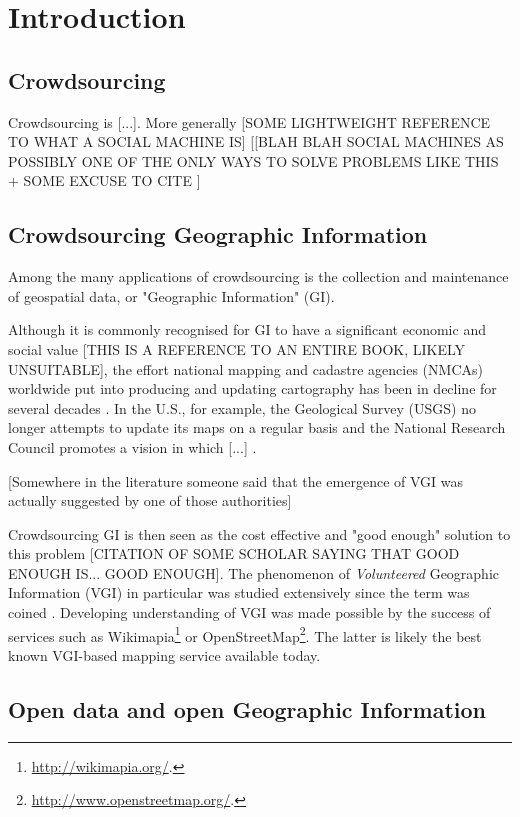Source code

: \section{Introduction}

\subsection{Crowdsourcing}

    Crowdsourcing is {[}...{]}. More generally {[}SOME LIGHTWEIGHT REFERENCE TO WHAT A SOCIAL MACHINE IS{]} [{[}BLAH BLAH SOCIAL MACHINES AS POSSIBLY ONE OF THE ONLY WAYS TO SOLVE PROBLEMS LIKE THIS + SOME EXCUSE TO CITE \cite{OReilly:2015uo}{]}

\subsection{Crowdsourcing Geographic Information}

    Among the many applications of crowdsourcing is the collection and maintenance of geospatial data, or "Geographic Information" (GI).
    
    Although it is commonly recognised for GI to have a significant economic and social value \cite{Sui:2012uf}[THIS IS A REFERENCE TO AN ENTIRE BOOK, LIKELY UNSUITABLE], the effort national mapping and cadastre agencies (NMCAs) worldwide put into producing and updating cartography has been in decline for several decades \cite{ESTES:1994vz}. In the U.S., for example, the Geological Survey (USGS) no longer attempts to update its maps on a regular basis and the National Research Council promotes a vision in which {[}...{]} \cite{Committee:1993vp}.
    
    {[}Somewhere in the literature someone said that the emergence of VGI was actually suggested by one of those authorities{]}
    
    Crowdsourcing GI is then seen as the cost effective and "good enough" solution to this problem [CITATION OF SOME SCHOLAR SAYING THAT GOOD ENOUGH IS... GOOD ENOUGH]. The phenomenon of {\it Volunteered} Geographic Information (VGI) in particular was studied extensively since the term was coined \cite{Goodchild:2007vt}. Developing understanding of VGI was made possible by the success of services such as Wikimapia\footnote{\url{http://wikimapia.org/}.} or OpenStreetMap\footnote{\url{http://www.openstreetmap.org/}.}. The latter is likely the best known VGI-based mapping service available today.

\subsection{Open data and open Geographic Information}

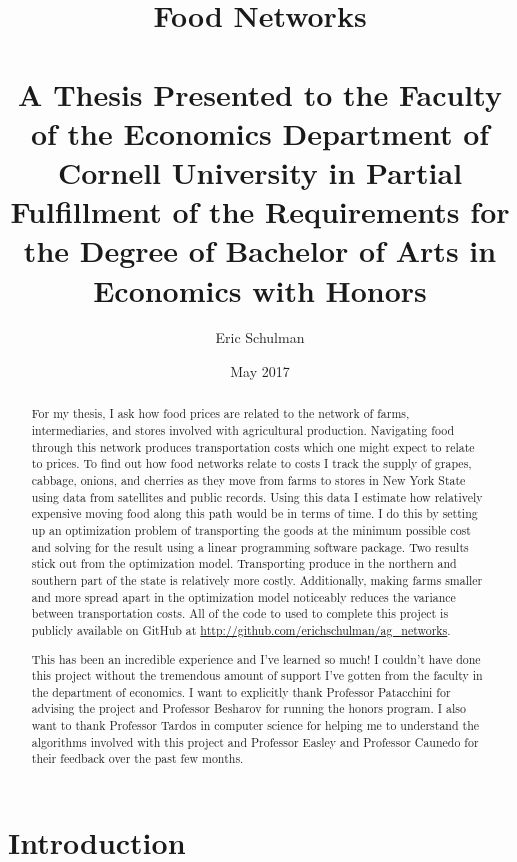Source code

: \documentclass{report}
\title{Food Networks \\~\\ \normalsize A Thesis Presented to the Faculty of the Economics Department of Cornell University in Partial Fulfillment of the Requirements for the Degree of Bachelor of Arts in Economics with Honors}
\author{Eric Schulman}
\date{May 2017}
\begin{document}
\maketitle

\pagebreak

\begin{abstract}
For my thesis, I ask how food prices are related to the network of farms, intermediaries, and stores involved with agricultural production. Navigating food through this network produces transportation costs which one might expect to relate to prices.  To find out how food networks relate to costs I track the supply of grapes, cabbage, onions, and cherries as they move from farms to stores in New York State using data from satellites and public records. Using this data I estimate how relatively expensive moving food along this path would be in terms of time. I do this by setting up an optimization problem of transporting the goods at the minimum possible cost and solving for the result using a linear programming software package. Two results stick out from the optimization model. Transporting produce in the northern and southern part of the state is relatively more costly. Additionally, making farms smaller and more spread apart in the optimization model noticeably reduces the variance between transportation costs. All of the code to used to complete this project is publicly available on GitHub at \url{http://github.com/erichschulman/ag_networks}. 
\end{abstract}

\pagebreak

\renewcommand{\abstractname}{Acknowledgments}
\begin{abstract}
This has been an incredible experience and I've learned so much! I couldn't have done this project without the tremendous amount of support I've gotten from the faculty in the department of economics. I want to explicitly thank Professor Patacchini for advising the project and Professor Besharov for running the honors program. I also want to thank Professor Tardos in computer science for helping me to understand the algorithms involved with this project and Professor Easley and Professor Caunedo for their feedback over the past few months. 
\end{abstract}

\tableofcontents

\chapter{Introduction}
\end{document}
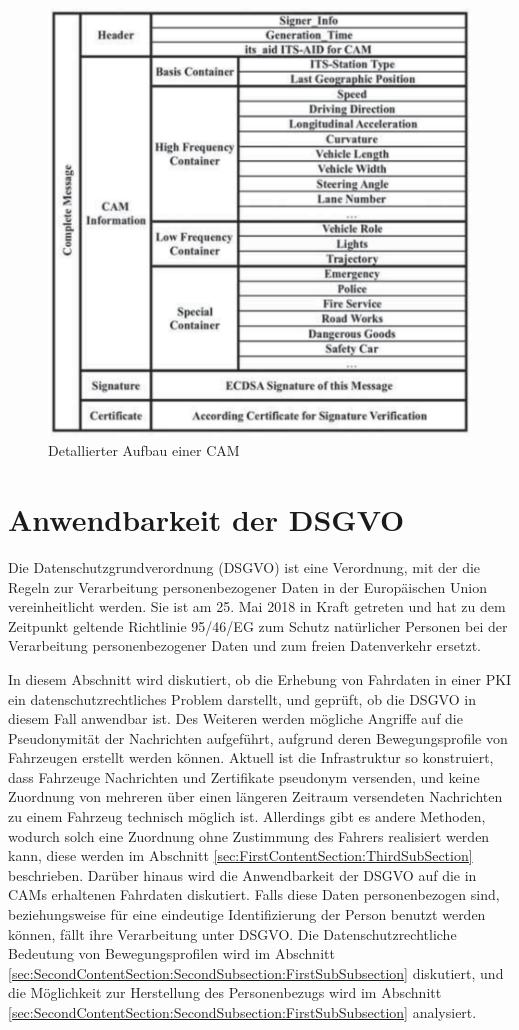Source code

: \begin{figure}
	\centering
	\includegraphics[width=0.4\linewidth]{images/CAM}
	\caption[Detallierter Aufbau einer CAM]{Detallierter Aufbau einer CAM \footnotemark}
	\label{fig:cam}
\end{figure}

\section{Anwendbarkeit der DSGVO}
\label{sec:SecondContentSection:SecondSubsection}

Die Datenschutzgrundverordnung (DSGVO) ist eine Verordnung, mit der die Regeln zur Verarbeitung personenbezogener Daten in der Europäischen Union vereinheitlicht werden. Sie ist am 25. Mai 2018 in Kraft getreten und hat zu dem Zeitpunkt geltende Richtlinie 95/46/EG zum Schutz natürlicher Personen bei der Verarbeitung personenbezogener Daten und zum freien Datenverkehr ersetzt. 

In diesem Abschnitt wird diskutiert, ob die Erhebung von Fahrdaten in einer PKI ein datenschutzrechtliches Problem darstellt, und geprüft, ob die DSGVO in diesem Fall anwendbar ist. Des Weiteren werden mögliche Angriffe auf die Pseudonymität der Nachrichten aufgeführt, aufgrund deren Bewegungsprofile von Fahrzeugen erstellt werden können. Aktuell ist die Infrastruktur so konstruiert, dass Fahrzeuge Nachrichten und Zertifikate pseudonym versenden, und keine Zuordnung von mehreren über einen längeren Zeitraum versendeten Nachrichten zu einem Fahrzeug technisch möglich ist. Allerdings gibt es andere Methoden, wodurch solch eine Zuordnung ohne Zustimmung des Fahrers realisiert werden kann, diese werden im Abschnitt \ref{sec:FirstContentSection:ThirdSubSection} beschrieben. Darüber hinaus wird die Anwendbarkeit der DSGVO auf die in CAMs erhaltenen Fahrdaten diskutiert. Falls diese Daten personenbezogen sind, beziehungsweise für eine eindeutige Identifizierung der Person benutzt werden können, fällt ihre Verarbeitung unter DSGVO. Die Datenschutzrechtliche Bedeutung von Bewegungsprofilen wird im Abschnitt \ref{sec:SecondContentSection:SecondSubsection:FirstSubSubsection} diskutiert, und die Möglichkeit zur Herstellung des Personenbezugs wird im Abschnitt \ref{sec:SecondContentSection:SecondSubsection:FirstSubSubsection} analysiert.

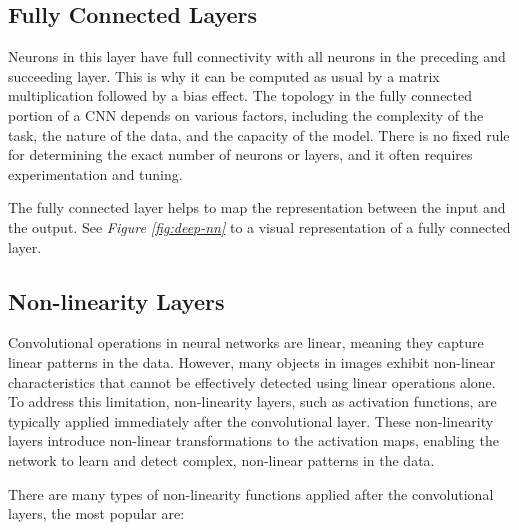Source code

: \subsection{Fully Connected Layers}

Neurons in this layer have full connectivity with all neurons in the preceding
and succeeding layer. This is why it can be computed as usual by a matrix
multiplication followed by a bias effect. The topology in the fully connected
portion of a CNN depends on various factors, including the complexity of the
task, the nature of the data, and the capacity of the model. There is no fixed
rule for determining the exact number of neurons or layers, and it often
requires experimentation and tuning. \newline

The fully connected layer helps to map the representation between the input and
the output. See \textit{Figure \ref{fig:deep-nn}} to a visual representation of
a fully connected layer. \newline

\subsection{Non-linearity Layers}

Convolutional operations in neural networks are linear, meaning they capture
linear patterns in the data. However, many objects in images exhibit non-linear
characteristics that cannot be effectively detected using linear operations
alone. To address this limitation, non-linearity layers, such as activation
functions, are typically applied immediately after the convolutional layer.
These non-linearity layers introduce non-linear transformations to the
activation maps, enabling the network to learn and detect complex, non-linear
patterns in the data. \newline

There are many types of non-linearity functions applied after the convolutional
layers, the most popular are: \newline


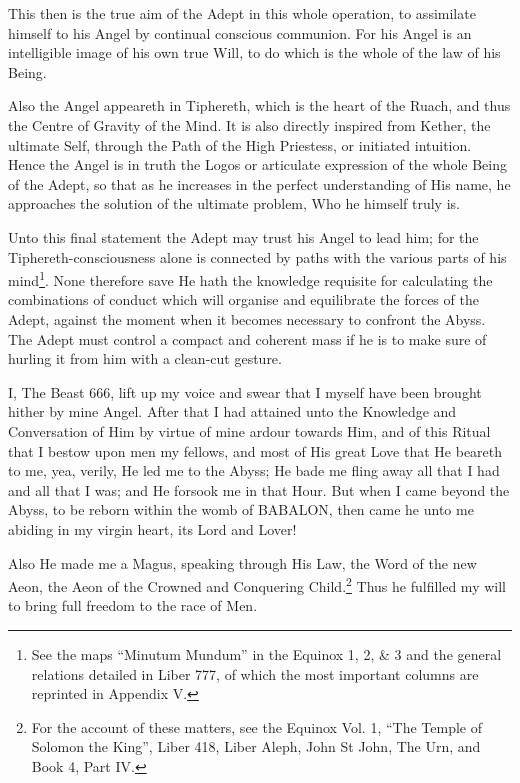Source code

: This then is the true aim of the Adept in this whole operation, to assimilate himself to his Angel by continual conscious communion. For his Angel is an intelligible image of his own true Will, to do which is the whole of the law of his Being.

Also the Angel appeareth in Tiphereth, which is the heart of the Ruach, and thus the Centre of Gravity of the Mind. It is also directly inspired from Kether, the ultimate Self, through the Path of the High Priestess, or initiated intuition. Hence the Angel is in truth the Logos or articulate expression of the whole Being of the Adept, so that as he increases in the perfect understanding of His name, he approaches the solution of the ultimate problem, Who he himself truly is.

Unto this final statement the Adept may trust his Angel to lead him; for the Tiphereth-consciousness alone is connected by paths with the various parts of his mind\footnote{See the maps \enquote{Minutum Mundum} in the Equinox 1, 2, \& 3 and the general relations detailed in Liber 777, of which the most important columns are reprinted in Appendix V.}. None therefore save He hath the knowledge requisite for calculating the combinations of conduct which will organise and equilibrate the forces of the Adept, against the moment when it becomes necessary to confront the Abyss. The Adept must control a compact and coherent mass if he is to make sure of hurling it from him with a clean-cut gesture.

I, The Beast 666, lift up my voice and swear that I myself have been brought hither by mine Angel. After that I had attained unto the Knowledge and Conversation of Him by virtue of mine ardour towards Him, and of this Ritual that I bestow upon men my fellows, and most of His great Love that He beareth to me, yea, verily, He led me to the Abyss; He bade me fling away all that I had and all that I was; and He forsook me in that Hour. But when I came beyond the Abyss, to be reborn within the womb of BABALON, then came he unto me abiding in my virgin heart, its Lord and Lover!

Also He made me a Magus, speaking through His Law, the Word of the new Aeon, the Aeon of the Crowned and Conquering Child.\footnote{For the account of these matters, see the Equinox Vol. 1, \enquote{The Temple of Solomon the King}, Liber 418, Liber Aleph, John St John, The Urn, and Book 4, Part IV.} Thus he fulfilled my will to bring full freedom to the race of Men.

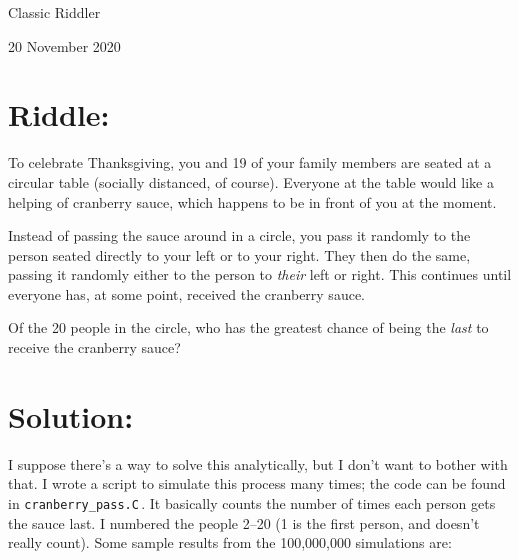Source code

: \documentclass{article}
\begin{document}
\pagestyle{empty} %

\begin{center}
{\LARGE Classic Riddler}

\vspace{0.15in}

{\Large 20 November 2020}
\end{center}


\section*{Riddle:}

To celebrate Thanksgiving, you and 19 of your family members are seated at a circular table (socially distanced, of course).
Everyone at the table would like a helping of cranberry sauce, which happens to be in front of you at the moment.

Instead of passing the sauce around in a circle, you pass it randomly to the person seated directly to your left or to your right.
They then do the same, passing it randomly either to the person to \textit{their} left or right.
This continues until everyone has, at some point, received the cranberry sauce.

Of the 20 people in the circle, who has the greatest chance of being the \textit{last} to receive the cranberry sauce?


\section*{Solution:}

I suppose there's a way to solve this analytically, but I don't want to bother with that.
I wrote a script to simulate this process many times; the code can be found in \texttt{cranberry\_pass.C}\,.
It basically counts the number of times each person gets the sauce last.
I numbered the people 2--20 (1 is the first person, and doesn't really count).
Some sample results from the 100,000,000 simulations are:
\end{document}
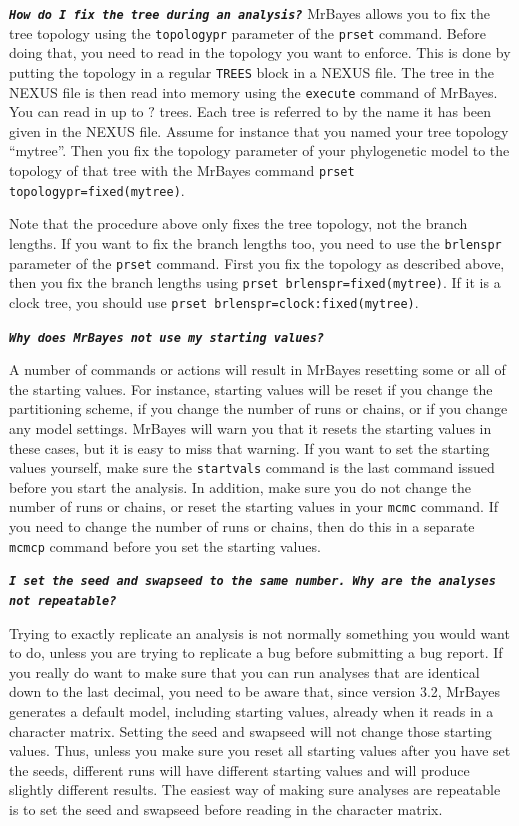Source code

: \documentclass[12pt]{book}
\newcommand{\ttt}[1]{\texttt{#1}}
\newcommand{\tb}[1]{\ttt{\textbf{#1}}}
\begin{document}
\tb{\it{How do I fix the tree during an analysis?}}
MrBayes allows you to fix the tree topology using the \ttt{topologypr} parameter of the \ttt{prset}
command. Before doing that, you need to read in the topology you want to enforce. This is done by
putting the topology in a regular \ttt{TREES} block in a NEXUS file. The tree in the NEXUS file is
then read into memory using the \ttt{execute} command of MrBayes. You can read in up to $?$ trees.
Each tree is referred to by the name it has been given in the NEXUS file. Assume for instance that
you named your tree topology ``mytree''. Then you fix the topology parameter of your phylogenetic
model to the topology of that tree with the MrBayes command \ttt{prset topologypr=fixed(mytree)}.

Note that the procedure above only fixes the tree topology, not the branch lengths. If you want to
fix the branch lengths too, you need to use the \ttt{brlenspr} parameter of the \ttt{prset}
command. First you fix the topology as described above, then you fix the branch lengths using
\ttt{prset brlenspr=fixed(mytree)}. If it is a clock tree, you should use \ttt{prset
brlenspr=clock:fixed(mytree)}.

\tb{\it{Why does MrBayes not use my starting values?}}

A number of commands or actions will result in MrBayes resetting some or all of the starting
values. For instance, starting values will be reset if you change the partitioning scheme, if you
change the number of runs or chains, or if you change any model settings. MrBayes will warn you
that it resets the starting values in these cases, but it is easy to miss that warning. If you want
to set the starting values yourself, make sure the \ttt{startvals} command is the last command
issued before you start the analysis. In addition, make sure you do not change the number of runs
or chains, or reset the starting values in your \ttt{mcmc} command. If you need to change the
number of runs or chains, then do this in a separate \ttt{mcmcp} command before you set the
starting values.

\tb{\it{I set the seed and swapseed to the same number. Why are the analyses not repeatable?}}

Trying to exactly replicate an analysis is not normally something you would want to do, unless you
are trying to replicate a bug before submitting a bug report. If you really do want to make sure
that you can run analyses that are identical down to the last decimal, you need to be aware that,
since version 3.2, MrBayes generates a default model, including starting values, already when it
reads in a character matrix. Setting the seed and swapseed will not change those starting values.
Thus, unless you make sure you reset all starting values after you have set the seeds, different
runs will have different starting values and will produce slightly different results. The easiest
way of making sure analyses are repeatable is to set the seed and swapseed before reading in the
character matrix.
\end{document}
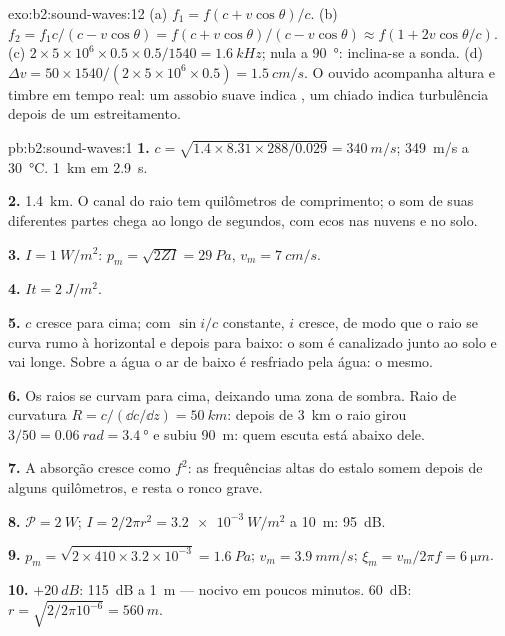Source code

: \begin{solution}{exo:b2:sound-waves:12}
(a) $f_1 = f(c + v\cos\theta)/c$. (b) $f_2 = f_1c/(c - v\cos\theta) = f(c + v\cos\theta)
/(c - v\cos\theta) \approx f(1 + 2v\cos\theta/c)$. (c) $2 \times 5 \times 10^6 \times 0.5 \times 0.5/1540
= \qty{1.6}{kHz}$; nula a \qty{90}{\degree}: inclina-se a sonda. (d) $\Delta v = 50 \times 1540/
(2 \times 5 \times 10^6 \times 0.5) = \qty{1.5}{cm/s}$. O ouvido acompanha altura e timbre em
tempo real: um assobio suave indica , um chiado indica turbulência
depois de um estreitamento.
\end{solution}

\begin{solution}{pb:b2:sound-waves:1}
\textbf{1.} $c = \sqrt{1.4 \times 8.31 \times 288/0.029} = \qty{340}{m/s}$; \qty{349}{m/s}
a \qty{30}{\degreeCelsius}. \qty{1}{km} em \qty{2.9}{s}.

\textbf{2.} \qty{1.4}{km}. O canal do raio tem quilômetros de comprimento; o som de
suas diferentes partes chega ao longo de segundos, com ecos nas nuvens e no
solo.

\textbf{3.} $I = \qty{1}{W/m^2}$: $p_m = \sqrt{2ZI} = \qty{29}{Pa}$, $v_m = \qty{7}{cm/s}$.

\textbf{4.} $It = \qty{2}{J/m^2}$.

\textbf{5.} $c$ cresce para cima; com $\sin i/c$ constante, $i$ cresce, de modo que o
raio se curva rumo à horizontal e depois para baixo: o som é canalizado
junto ao solo e vai longe. Sobre a água o ar de baixo é resfriado
pela água: o mesmo.

\textbf{6.} Os raios se curvam para cima, deixando uma zona de sombra. Raio de
curvatura $R = c/(\dd c/\dd z) = \qty{50}{km}$: depois de \qty{3}{km} o raio girou
$3/50 = \qty{0.06}{rad} = \qty{3.4}{\degree}$ e subiu \qty{90}{m}: quem escuta
está abaixo dele.

\textbf{7.} A absorção cresce como $f^2$: as frequências altas do estalo
somem depois de alguns quilômetros, e resta o ronco grave.

\textbf{8.} $\mathcal P = \qty{2}{W}$; $I = 2/2\pi r^2 = \qty{3.2e-3}{W/m^2}$ a \qty{10}{m}:
\qty{95}{dB}.

\textbf{9.} $p_m = \sqrt{2 \times 410 \times 3.2 \times 10^{-3}} = \qty{1.6}{Pa}$; $v_m = \qty{3.9}{mm/s}$;
$\xi_m = v_m/2\pi f = \qty{6}{\micro m}$.

\textbf{10.} $+\qty{20}{dB}$: \qty{115}{dB} a \qty{1}{m} --- nocivo em poucos
minutos. \qty{60}{dB}: $r = \sqrt{2/2\pi10^{-6}} = \qty{560}{m}$.


\end{solution}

=-=-=

> [TASK GOAL] Scan the records above for the word "brlenspr". Show each line in which it appears.

> [EXERCISE RESPONSE]
fix the branch lengths too, you need to use the \ttt{brlenspr} parameter of the \ttt{prset}
\ttt{prset brlenspr=fixed(mytree)}. If it is a clock tree, you should use \ttt{prset
brlenspr=clock:fixed(mytree)}.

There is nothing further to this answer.